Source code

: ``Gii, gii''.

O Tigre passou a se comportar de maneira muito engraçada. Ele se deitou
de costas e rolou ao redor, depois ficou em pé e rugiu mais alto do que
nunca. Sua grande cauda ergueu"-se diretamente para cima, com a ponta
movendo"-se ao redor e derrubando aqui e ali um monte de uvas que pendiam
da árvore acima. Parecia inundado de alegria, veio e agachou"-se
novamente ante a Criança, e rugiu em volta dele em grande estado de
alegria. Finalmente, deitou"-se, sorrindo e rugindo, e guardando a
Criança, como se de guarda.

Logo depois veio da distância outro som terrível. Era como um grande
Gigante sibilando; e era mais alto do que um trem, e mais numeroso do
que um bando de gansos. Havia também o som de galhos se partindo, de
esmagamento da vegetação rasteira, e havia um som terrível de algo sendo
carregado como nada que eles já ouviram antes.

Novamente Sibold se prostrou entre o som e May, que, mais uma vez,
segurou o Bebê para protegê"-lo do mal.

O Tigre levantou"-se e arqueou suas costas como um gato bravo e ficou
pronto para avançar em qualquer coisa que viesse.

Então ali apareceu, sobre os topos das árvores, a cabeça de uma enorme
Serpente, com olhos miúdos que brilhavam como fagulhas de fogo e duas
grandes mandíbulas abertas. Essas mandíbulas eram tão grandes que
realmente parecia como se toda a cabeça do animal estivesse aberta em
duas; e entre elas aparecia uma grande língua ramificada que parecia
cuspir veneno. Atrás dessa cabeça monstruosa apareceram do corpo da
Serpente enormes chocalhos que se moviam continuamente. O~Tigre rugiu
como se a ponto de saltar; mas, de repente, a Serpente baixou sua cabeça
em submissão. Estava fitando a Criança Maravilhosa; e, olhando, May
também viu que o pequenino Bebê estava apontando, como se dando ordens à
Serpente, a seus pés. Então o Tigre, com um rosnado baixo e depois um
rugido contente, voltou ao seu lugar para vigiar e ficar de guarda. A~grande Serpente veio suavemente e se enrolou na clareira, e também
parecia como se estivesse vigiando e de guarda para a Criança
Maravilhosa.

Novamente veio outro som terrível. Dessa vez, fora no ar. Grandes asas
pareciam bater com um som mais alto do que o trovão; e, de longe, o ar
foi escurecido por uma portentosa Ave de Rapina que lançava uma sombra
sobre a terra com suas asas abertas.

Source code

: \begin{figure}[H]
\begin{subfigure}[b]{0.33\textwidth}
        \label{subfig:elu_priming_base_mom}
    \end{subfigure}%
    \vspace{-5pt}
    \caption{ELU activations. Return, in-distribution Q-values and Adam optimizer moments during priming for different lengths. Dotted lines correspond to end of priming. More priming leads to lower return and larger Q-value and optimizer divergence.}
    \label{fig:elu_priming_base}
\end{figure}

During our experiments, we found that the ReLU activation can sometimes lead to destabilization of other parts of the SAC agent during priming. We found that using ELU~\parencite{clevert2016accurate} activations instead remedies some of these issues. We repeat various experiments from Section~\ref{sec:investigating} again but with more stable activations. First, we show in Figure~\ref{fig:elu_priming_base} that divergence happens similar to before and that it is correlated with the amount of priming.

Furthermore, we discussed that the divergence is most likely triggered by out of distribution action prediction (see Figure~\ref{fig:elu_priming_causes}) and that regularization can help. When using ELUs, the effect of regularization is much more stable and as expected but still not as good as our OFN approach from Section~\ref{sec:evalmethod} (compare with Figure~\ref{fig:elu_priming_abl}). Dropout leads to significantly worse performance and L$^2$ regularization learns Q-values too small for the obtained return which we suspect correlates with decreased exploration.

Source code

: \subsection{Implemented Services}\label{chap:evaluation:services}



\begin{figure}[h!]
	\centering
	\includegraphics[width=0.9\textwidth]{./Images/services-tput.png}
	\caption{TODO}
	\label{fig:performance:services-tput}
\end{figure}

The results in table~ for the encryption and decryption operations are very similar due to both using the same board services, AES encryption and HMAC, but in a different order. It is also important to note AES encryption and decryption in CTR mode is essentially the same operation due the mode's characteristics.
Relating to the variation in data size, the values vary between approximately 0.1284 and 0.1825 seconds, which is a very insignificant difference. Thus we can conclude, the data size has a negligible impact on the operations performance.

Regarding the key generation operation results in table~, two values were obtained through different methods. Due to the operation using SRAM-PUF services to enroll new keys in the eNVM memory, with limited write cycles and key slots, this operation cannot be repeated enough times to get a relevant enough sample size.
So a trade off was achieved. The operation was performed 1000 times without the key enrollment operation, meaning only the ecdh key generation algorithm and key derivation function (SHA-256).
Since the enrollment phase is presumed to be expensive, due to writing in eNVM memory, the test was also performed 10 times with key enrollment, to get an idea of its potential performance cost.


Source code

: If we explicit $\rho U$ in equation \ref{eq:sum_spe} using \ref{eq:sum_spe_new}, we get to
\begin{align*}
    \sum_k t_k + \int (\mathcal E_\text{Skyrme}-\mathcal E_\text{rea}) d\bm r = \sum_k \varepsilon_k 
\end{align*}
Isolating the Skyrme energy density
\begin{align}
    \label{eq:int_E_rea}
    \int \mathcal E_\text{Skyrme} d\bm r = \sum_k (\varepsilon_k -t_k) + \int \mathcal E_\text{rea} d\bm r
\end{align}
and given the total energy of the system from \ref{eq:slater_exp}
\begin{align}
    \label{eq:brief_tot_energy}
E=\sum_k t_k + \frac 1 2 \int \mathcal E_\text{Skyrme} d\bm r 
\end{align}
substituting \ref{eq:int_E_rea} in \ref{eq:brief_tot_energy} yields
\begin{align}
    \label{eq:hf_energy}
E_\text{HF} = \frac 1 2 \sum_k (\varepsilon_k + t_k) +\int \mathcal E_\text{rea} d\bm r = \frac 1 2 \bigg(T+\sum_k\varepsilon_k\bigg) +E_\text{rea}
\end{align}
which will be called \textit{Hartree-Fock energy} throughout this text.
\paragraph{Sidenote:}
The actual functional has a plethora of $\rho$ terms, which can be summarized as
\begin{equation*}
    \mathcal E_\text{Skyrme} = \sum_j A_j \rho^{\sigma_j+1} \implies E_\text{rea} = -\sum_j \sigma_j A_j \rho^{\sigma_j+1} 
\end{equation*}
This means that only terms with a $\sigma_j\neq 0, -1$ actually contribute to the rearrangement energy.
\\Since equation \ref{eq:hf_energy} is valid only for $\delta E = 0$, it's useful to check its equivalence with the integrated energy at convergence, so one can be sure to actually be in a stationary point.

Task details
Go through the entries and copy every line with "stable".

Final answer
During our experiments, we found that the ReLU activation can sometimes lead to destabilization of other parts of the SAC agent during priming. We found that using ELU~\parencite{clevert2016accurate} activations instead remedies some of these issues. We repeat various experiments from Section~\ref{sec:investigating} again but with more stable activations. First, we show in Figure~\ref{fig:elu_priming_base} that divergence happens similar to before and that it is correlated with the amount of priming.
Furthermore, we discussed that the divergence is most likely triggered by out of distribution action prediction (see Figure~\ref{fig:elu_priming_causes}) and that regularization can help. When using ELUs, the effect of regularization is much more stable and as expected but still not as good as our OFN approach from Section~\ref{sec:evalmethod} (compare with Figure~\ref{fig:elu_priming_abl}). Dropout leads to significantly worse performance and L$^2$ regularization learns Q-values too small for the obtained return which we suspect correlates with decreased exploration.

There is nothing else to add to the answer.